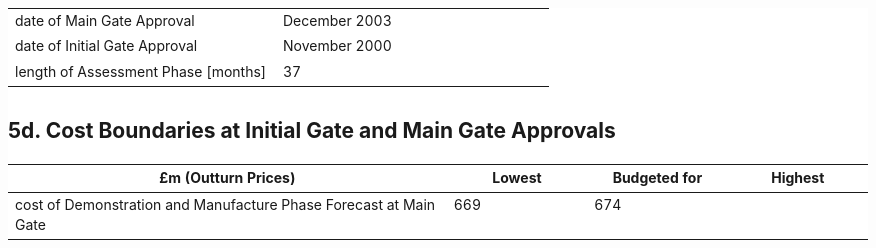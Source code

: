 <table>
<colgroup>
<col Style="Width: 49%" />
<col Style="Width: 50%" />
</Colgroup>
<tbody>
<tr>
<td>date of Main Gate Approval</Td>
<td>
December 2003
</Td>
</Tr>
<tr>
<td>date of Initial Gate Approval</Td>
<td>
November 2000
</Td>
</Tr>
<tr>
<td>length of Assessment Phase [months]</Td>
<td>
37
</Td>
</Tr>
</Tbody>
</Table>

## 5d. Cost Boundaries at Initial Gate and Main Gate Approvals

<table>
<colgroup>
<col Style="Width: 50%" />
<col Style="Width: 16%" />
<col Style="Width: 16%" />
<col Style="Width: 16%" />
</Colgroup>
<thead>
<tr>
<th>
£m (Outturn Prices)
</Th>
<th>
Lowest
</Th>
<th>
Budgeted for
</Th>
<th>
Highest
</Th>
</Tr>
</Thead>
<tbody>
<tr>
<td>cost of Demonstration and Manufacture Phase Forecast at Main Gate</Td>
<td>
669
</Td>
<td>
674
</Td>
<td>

^^^^^^^^^^^^^^^^

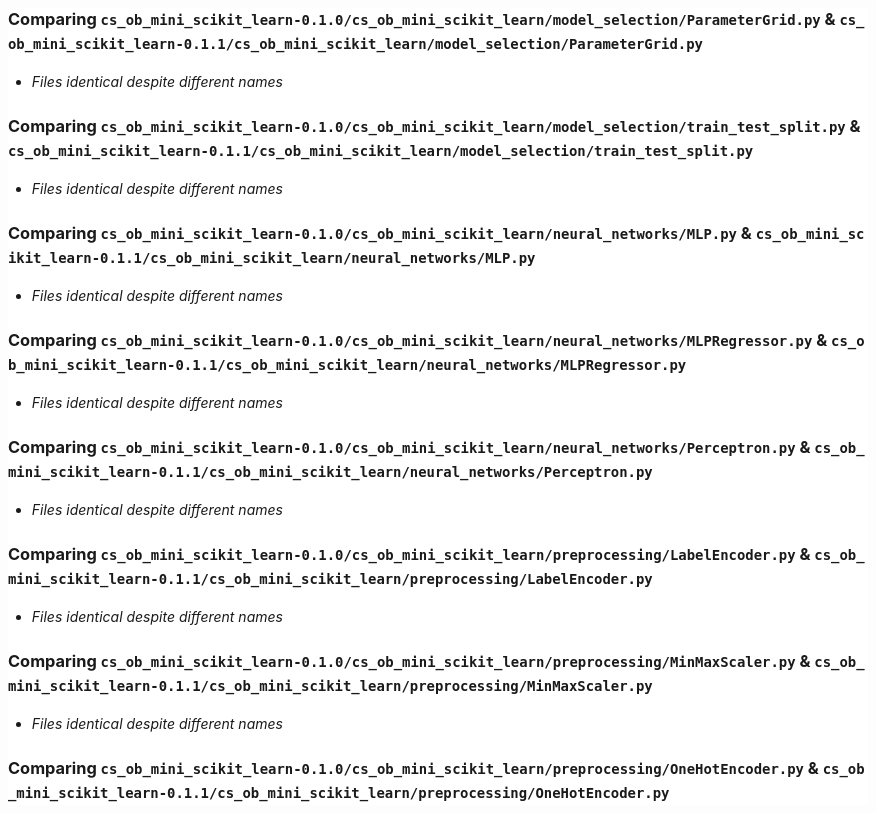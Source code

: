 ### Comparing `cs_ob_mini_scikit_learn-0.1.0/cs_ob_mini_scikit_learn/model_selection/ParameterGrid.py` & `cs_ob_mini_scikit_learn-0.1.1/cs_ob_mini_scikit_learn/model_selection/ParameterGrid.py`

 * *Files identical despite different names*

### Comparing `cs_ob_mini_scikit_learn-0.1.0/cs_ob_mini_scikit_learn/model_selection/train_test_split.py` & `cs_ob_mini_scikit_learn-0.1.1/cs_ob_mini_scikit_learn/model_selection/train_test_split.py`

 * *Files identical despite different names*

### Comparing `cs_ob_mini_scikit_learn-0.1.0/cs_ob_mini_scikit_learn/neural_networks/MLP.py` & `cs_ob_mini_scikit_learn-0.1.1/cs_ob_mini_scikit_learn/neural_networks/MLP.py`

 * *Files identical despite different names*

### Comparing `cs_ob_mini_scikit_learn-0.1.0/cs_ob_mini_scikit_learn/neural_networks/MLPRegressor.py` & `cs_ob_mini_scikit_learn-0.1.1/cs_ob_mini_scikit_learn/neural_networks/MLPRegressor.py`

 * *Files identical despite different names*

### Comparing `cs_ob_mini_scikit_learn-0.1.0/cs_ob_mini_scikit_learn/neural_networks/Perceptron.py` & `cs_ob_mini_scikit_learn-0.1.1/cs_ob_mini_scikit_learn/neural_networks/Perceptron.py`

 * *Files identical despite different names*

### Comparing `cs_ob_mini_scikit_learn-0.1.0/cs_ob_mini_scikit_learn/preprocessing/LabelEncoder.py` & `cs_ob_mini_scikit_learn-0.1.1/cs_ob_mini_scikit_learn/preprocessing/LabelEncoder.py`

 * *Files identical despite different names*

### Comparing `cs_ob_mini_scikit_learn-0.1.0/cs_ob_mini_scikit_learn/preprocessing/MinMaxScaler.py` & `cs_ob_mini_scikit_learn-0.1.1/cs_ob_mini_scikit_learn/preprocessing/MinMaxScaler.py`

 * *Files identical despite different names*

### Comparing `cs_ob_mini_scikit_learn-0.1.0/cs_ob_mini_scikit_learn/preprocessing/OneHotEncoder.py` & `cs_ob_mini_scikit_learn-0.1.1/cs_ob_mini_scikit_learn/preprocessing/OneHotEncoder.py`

^^^^^^^^^^^^^^^^

→ **Action item**:
Copy each line in the data that holds the word "Gate".

→ **Written response**:
<td>date of Main Gate Approval</Td>
<td>date of Initial Gate Approval</Td>
## 5d. Cost Boundaries at Initial Gate and Main Gate Approvals
<td>cost of Demonstration and Manufacture Phase Forecast at Main Gate</Td>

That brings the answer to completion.